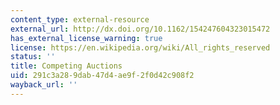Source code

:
```yaml
---
content_type: external-resource
external_url: http://dx.doi.org/10.1162/154247604323015472
has_external_license_warning: true
license: https://en.wikipedia.org/wiki/All_rights_reserved
status: ''
title: Competing Auctions
uid: 291c3a28-9dab-47d4-ae9f-2f0d42c908f2
wayback_url: ''
---
```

- Work instruction:
This task calls for an exact copy of the data above, without pictures.

- Exercise result:
Source code

:
```yaml
---
content_type: external-resource
external_url: http://dx.doi.org/10.1162/154247604323015472
has_external_license_warning: true
license: https://en.wikipedia.org/wiki/All_rights_reserved
status: ''
title: Competing Auctions
uid: 291c3a28-9dab-47d4-ae9f-2f0d42c908f2
wayback_url: ''
---
```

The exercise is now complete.